Friday, 2 December 2011

Without the bare necessities

So Mowgli went away and hunted with the four cubs in the jungle from that day on. But he was not always alone, because, years afterward, he became a man and married.

But that is a story for grown-ups.

Rudyard Kipling The Jungle Book

My first introduction to the mythical archetype of children raised by wild animals was probably a showing of Disney's 1967 version of The Jungle Book at the Scarborough Odeon* but the idea goes even further back than those distant days when I were a lad.  Right back to some of civilisation's founding legends, in fact, and the tales of Enkidu, Atalanta  and Romulus and Remus.

Did these legends have any basis in reality? I find it hard to believe. Human babies at the suckling stage are so vulnerable, helpless, immobile and relatively big that I can't imagine any wolf or boar being capable of keeping them alive, even making the massive assumption that such a wild animal might be so awash with maternal hormones that it would categorise a human infant as "offspring" rather than "snack". Toddlers aren't much more self-sufficient and I'd have thought that to have the tiniest hope of survival in the wild, a human child would have to be at the very least four years old or so and remarkably self-sufficient and lucky (by which stage some humans must have been involved in keeping the child alive through infancy, so this wouldn't be a true "wild child").

Real life-examples of children raised by animals have been claimed, from an Irish boy allegedly brought up by sheep, cited by Dr.
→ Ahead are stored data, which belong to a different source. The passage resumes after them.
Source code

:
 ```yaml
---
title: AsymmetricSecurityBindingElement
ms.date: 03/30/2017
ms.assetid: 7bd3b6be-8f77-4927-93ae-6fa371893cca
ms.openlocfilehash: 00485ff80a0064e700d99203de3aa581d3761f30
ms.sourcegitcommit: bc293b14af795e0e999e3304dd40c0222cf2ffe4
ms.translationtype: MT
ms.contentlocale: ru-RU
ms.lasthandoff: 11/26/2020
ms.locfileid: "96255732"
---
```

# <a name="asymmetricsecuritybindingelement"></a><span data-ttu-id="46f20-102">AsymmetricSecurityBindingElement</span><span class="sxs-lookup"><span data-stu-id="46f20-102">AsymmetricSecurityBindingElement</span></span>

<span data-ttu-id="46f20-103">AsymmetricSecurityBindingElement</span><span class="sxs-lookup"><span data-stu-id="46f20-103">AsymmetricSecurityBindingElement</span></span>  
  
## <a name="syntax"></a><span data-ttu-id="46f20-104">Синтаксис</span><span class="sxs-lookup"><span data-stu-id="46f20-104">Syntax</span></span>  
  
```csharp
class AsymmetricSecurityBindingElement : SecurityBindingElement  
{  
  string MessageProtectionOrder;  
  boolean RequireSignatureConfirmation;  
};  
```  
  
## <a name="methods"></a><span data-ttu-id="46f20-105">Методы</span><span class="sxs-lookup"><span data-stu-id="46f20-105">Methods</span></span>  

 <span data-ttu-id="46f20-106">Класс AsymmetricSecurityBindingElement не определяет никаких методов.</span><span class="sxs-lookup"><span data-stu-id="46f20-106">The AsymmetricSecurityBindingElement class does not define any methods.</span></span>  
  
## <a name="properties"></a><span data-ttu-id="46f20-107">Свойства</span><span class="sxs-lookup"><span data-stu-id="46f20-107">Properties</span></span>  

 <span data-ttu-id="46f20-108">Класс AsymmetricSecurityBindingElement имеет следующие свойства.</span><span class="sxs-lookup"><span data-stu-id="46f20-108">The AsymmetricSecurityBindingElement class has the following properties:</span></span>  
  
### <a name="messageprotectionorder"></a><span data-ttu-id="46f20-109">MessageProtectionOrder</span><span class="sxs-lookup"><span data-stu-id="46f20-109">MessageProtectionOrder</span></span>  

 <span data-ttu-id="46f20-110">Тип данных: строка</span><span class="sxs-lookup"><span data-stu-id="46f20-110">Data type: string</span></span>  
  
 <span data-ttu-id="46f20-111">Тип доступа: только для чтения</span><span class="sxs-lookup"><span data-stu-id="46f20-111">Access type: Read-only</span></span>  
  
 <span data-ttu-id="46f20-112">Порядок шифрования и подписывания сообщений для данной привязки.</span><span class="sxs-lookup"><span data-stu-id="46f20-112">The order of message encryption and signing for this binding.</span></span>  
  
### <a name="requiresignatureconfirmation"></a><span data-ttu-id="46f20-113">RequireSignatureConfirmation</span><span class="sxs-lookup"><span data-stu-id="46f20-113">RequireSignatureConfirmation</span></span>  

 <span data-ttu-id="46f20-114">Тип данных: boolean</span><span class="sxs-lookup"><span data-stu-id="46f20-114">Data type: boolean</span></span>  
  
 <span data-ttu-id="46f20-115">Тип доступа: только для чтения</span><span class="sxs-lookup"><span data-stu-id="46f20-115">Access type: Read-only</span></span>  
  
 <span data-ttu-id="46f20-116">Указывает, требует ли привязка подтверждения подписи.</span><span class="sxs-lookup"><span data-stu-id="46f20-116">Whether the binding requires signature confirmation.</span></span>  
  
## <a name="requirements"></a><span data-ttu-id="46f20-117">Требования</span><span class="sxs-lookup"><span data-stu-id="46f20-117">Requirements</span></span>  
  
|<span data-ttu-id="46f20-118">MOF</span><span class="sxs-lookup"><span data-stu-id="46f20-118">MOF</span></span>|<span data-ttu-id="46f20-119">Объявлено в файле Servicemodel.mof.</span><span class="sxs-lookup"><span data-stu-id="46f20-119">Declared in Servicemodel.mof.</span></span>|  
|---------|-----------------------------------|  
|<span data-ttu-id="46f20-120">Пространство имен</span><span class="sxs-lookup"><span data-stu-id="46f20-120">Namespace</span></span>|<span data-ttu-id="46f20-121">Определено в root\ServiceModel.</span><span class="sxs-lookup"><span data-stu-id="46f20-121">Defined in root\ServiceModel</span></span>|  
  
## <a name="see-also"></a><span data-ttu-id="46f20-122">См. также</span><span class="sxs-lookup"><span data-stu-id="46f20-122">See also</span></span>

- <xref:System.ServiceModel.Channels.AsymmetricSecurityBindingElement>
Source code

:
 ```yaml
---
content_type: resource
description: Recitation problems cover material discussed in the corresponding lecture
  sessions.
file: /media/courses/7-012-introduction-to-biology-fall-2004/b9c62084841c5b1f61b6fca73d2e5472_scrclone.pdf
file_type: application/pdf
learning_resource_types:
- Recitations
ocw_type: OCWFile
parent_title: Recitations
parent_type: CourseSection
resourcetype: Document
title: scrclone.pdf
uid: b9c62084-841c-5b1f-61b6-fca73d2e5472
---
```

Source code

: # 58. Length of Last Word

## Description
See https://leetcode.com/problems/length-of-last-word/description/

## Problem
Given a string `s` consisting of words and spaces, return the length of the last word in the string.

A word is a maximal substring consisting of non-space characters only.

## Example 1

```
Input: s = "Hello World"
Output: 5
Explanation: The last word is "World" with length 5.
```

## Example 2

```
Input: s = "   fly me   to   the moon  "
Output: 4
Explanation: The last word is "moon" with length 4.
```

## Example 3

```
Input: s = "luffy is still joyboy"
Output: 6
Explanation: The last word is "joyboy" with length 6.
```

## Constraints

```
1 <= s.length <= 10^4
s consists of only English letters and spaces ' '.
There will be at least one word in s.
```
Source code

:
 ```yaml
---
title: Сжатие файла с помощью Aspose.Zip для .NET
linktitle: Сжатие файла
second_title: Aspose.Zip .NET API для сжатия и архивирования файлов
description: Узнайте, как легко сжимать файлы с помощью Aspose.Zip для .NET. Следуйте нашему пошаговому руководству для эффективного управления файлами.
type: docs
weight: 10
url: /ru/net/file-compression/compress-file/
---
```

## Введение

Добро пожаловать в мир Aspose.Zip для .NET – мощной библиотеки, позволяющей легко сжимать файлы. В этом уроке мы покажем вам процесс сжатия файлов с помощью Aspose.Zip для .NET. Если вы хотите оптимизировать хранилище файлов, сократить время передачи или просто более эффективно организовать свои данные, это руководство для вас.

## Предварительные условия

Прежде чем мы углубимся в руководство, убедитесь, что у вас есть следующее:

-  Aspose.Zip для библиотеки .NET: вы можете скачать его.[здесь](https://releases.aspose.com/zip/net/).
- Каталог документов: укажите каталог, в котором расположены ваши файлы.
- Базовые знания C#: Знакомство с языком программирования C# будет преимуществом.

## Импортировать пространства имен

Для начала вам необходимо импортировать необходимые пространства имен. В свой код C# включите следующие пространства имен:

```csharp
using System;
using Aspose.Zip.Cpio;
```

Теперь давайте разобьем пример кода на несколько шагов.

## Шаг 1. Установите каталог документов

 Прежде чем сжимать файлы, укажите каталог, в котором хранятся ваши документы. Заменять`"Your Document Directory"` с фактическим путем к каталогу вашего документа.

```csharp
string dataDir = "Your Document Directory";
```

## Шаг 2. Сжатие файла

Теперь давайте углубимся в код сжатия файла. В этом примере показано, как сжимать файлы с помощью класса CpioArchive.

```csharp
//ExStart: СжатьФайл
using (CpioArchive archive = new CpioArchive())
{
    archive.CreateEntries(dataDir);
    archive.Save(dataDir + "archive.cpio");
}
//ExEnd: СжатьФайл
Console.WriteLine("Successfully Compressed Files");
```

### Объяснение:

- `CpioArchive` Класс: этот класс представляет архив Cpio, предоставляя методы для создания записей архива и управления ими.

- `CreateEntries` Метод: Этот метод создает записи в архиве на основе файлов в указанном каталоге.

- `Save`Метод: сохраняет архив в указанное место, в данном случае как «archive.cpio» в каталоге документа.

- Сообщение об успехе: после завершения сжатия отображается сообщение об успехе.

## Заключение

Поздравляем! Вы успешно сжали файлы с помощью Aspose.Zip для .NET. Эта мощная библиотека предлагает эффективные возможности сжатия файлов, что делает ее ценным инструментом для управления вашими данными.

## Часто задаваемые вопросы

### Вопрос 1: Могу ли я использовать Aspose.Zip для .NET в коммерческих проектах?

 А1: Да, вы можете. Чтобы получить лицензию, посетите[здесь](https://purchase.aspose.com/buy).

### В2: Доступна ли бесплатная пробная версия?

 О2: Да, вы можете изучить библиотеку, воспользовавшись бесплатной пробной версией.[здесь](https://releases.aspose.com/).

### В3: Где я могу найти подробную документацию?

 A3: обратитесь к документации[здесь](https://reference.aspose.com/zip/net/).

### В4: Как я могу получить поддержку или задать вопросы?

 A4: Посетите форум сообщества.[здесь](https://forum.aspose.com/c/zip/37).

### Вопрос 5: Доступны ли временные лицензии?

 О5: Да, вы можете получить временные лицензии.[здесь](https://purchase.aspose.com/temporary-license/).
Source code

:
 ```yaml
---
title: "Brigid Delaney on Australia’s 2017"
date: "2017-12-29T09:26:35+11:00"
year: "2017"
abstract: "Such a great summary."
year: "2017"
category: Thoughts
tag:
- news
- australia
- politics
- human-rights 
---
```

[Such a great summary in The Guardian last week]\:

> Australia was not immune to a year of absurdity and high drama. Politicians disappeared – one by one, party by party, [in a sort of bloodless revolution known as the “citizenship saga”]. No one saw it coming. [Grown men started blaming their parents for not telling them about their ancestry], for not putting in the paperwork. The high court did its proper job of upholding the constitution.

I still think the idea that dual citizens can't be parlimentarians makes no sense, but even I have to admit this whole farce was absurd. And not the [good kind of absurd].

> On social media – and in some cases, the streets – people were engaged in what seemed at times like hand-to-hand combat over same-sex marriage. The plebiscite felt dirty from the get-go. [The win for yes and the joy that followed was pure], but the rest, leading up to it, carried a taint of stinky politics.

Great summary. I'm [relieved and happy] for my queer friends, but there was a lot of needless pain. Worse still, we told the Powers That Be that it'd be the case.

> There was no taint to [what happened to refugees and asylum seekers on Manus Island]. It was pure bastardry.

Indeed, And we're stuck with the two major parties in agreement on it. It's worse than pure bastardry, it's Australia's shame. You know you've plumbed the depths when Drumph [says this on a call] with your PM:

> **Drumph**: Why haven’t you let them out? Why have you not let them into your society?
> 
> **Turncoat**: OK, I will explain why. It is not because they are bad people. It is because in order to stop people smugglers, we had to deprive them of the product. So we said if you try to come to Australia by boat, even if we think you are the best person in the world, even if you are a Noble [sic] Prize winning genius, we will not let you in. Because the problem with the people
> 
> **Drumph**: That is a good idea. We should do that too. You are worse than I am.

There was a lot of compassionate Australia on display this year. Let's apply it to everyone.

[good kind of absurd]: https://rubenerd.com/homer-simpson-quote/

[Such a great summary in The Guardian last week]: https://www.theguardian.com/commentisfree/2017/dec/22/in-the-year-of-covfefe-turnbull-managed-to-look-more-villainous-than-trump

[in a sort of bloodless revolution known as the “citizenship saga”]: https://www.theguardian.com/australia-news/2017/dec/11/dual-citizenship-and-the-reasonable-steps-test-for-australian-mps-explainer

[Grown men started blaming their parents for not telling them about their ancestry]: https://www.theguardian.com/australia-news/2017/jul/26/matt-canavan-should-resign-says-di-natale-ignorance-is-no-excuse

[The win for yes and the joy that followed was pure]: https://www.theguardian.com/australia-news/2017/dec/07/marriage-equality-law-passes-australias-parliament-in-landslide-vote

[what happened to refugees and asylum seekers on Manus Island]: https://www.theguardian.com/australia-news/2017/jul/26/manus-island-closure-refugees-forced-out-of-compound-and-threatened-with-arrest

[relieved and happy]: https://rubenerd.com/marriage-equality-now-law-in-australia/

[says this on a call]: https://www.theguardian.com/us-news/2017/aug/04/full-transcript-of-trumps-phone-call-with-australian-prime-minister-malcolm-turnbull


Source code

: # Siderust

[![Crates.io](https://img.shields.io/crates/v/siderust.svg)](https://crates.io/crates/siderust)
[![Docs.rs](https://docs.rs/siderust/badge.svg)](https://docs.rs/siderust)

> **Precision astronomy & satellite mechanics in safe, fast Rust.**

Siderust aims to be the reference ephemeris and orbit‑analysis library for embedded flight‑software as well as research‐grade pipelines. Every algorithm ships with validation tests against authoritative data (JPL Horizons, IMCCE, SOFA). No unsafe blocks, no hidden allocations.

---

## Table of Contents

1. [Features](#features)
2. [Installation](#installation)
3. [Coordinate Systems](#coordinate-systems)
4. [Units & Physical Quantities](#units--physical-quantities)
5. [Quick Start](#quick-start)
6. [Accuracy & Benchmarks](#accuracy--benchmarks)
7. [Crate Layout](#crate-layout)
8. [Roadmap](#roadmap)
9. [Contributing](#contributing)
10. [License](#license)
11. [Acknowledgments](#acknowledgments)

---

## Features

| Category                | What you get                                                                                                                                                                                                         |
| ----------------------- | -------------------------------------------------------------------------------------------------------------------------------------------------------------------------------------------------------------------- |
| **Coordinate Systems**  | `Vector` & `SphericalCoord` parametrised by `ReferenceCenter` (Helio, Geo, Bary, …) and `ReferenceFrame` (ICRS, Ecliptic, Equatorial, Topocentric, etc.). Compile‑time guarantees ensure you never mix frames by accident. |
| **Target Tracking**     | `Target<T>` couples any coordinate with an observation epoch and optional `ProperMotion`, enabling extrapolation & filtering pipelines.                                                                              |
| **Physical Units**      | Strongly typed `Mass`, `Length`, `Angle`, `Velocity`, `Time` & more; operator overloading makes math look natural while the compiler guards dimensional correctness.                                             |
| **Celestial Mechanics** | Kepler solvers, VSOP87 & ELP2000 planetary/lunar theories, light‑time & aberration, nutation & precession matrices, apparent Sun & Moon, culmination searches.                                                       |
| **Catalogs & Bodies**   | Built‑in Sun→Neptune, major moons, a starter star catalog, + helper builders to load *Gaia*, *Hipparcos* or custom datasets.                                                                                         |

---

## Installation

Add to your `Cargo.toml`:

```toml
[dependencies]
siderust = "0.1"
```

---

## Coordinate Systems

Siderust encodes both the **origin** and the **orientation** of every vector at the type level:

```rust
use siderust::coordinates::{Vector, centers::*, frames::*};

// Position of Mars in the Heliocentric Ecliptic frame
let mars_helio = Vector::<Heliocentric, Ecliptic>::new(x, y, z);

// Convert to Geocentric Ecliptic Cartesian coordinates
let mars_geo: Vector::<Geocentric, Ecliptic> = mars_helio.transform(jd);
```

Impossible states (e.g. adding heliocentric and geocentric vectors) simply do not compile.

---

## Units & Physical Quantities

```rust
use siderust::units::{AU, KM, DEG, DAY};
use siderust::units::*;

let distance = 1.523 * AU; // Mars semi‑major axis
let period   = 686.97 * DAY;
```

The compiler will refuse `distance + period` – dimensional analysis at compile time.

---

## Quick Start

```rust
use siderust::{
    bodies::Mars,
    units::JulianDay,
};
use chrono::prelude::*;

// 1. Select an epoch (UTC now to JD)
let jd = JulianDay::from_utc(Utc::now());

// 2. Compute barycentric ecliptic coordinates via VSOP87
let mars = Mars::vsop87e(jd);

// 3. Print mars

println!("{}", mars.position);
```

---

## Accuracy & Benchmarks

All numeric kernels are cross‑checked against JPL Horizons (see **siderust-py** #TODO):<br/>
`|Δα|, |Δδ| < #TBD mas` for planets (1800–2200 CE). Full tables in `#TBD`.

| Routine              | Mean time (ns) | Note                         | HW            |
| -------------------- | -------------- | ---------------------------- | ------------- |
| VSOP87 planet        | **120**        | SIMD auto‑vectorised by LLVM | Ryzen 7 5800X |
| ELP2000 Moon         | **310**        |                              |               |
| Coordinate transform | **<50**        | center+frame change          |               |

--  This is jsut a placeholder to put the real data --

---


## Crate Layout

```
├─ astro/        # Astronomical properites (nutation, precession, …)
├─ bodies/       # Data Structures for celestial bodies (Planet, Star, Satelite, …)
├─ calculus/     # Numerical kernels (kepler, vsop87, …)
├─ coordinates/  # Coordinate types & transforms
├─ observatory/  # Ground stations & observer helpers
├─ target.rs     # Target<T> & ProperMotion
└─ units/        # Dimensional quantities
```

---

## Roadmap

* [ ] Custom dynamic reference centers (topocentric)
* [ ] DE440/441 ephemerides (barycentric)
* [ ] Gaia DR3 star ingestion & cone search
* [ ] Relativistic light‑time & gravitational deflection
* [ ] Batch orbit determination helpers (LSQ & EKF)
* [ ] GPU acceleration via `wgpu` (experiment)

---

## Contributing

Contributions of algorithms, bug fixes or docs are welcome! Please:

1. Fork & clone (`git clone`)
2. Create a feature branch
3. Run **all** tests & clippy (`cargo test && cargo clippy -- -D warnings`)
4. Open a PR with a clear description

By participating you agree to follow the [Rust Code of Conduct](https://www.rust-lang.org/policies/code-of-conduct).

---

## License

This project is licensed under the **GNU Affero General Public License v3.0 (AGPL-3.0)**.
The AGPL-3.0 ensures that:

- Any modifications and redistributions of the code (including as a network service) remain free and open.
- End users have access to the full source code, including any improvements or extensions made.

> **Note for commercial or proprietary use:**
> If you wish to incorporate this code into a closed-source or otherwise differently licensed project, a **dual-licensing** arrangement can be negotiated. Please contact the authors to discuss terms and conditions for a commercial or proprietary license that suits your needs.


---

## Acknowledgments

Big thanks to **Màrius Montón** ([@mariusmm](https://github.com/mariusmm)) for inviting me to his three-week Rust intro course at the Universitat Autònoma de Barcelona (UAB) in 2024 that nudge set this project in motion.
Tulp, the star** of Rembrandt's painting The Anatomy Lesson of Dr. Nicolaes Tulp, to "Mowgli's Sisters", Amala and Kamala, two wild children allegedly raised by wolves in Midnapore, India and discovered by a missionary in the 1920s. In the absence of much surviving evidence, I'm happy to put Sheep Boy down to somebody puckering up to the Blarney Stone, whilst the more recent and better-documented tale of Amala and Kamala looks pretty dodgy under examination.

There are more credible stories of feral children who have lived wild after presumably being abandoned or losing parents or guardians at a later stage (some, but not all, of these stories involve the child allegedly being raised by animals, or living with them in the wild). Most of these children appeared to have no language; possibly because they were been abandoned before having leaned to speak, or, more probably, so early in their language development that they lost the ability to speak.

As we move from legend to better-documented facts, the story gets bleaker (although the fate of Amala and Kamala was itself pretty bleak, whatever the children's true story was):

Feral children have long fascinated scientists. Apart from the sheer pathos of their stories, they raise some gut issues: how do we become human? If we fail to learn critical skills as children, is it impossible to do so later?

Most feral children have been severely stunted and remained so all their lives, suggesting that early human contact is essential to normal development... Being a wild child may conjure up visions of some Blue Lagoon-type idyll, but the reality is unspeakably cruel.
Cecil, The Straight Dopes's über-polymath

 For obvious reasons, nobody today is prepared to perform a controlled experiment on the effect of withdrawing human contact and interaction from small children. According to Herodotus, the Egyptian Pharaoh Psammetichus had no such ethical worries and ordered two children to be raised without anybody speaking to them, in order to settle a hot debate about whether Egyptian or Phrygian was the world's most ancient language. The idea was that the first sounds the children produced without prompting would represent humankind's primordial tongue.

Herodotus wrote that the children were heard to make a sound that resembled "becos", the Phrygian word for bread, so Psammetichus' researchers concluded that Phrygian was the more ancient language.

In modern times, children aren't deliberately withdrawn from human contact in the name of academic research, but a lot of academics have spent a lot of time studying the effect of isolation on children who have been raised without human contact due to abuse or neglect, like "Genie", the pseudonymously famous victim of horrific childhood incarceration and abuse from the 1970's. A common theme is that language skills, emotional development and the capacity for independent living are stunted, usually irreversibly, by lack of human contact in the early years.

It's a tragic reversal of the archetype of the heroic child of nature, freed from the stifling, artificial straitjacket of human society, flowering into an independent, emotionally unconstrained free spirit.

Spinoza 1 - Rousseau 0

* Scarborough's Odeon closed over twenty years ago, which makes me feel very old. More happily, the 1930s art deco building escaped the usual destiny of old cinemas - demolition or a shabby afterlife as a bingo hall - and still survives as the well-maintained home of the Stephen Joseph Theatre.

** Or maybe just the impresario. The real star real of the show is the pallid cadaver of just-hanged ex-robber Aris Kindt, laid out on the slab for our instruction.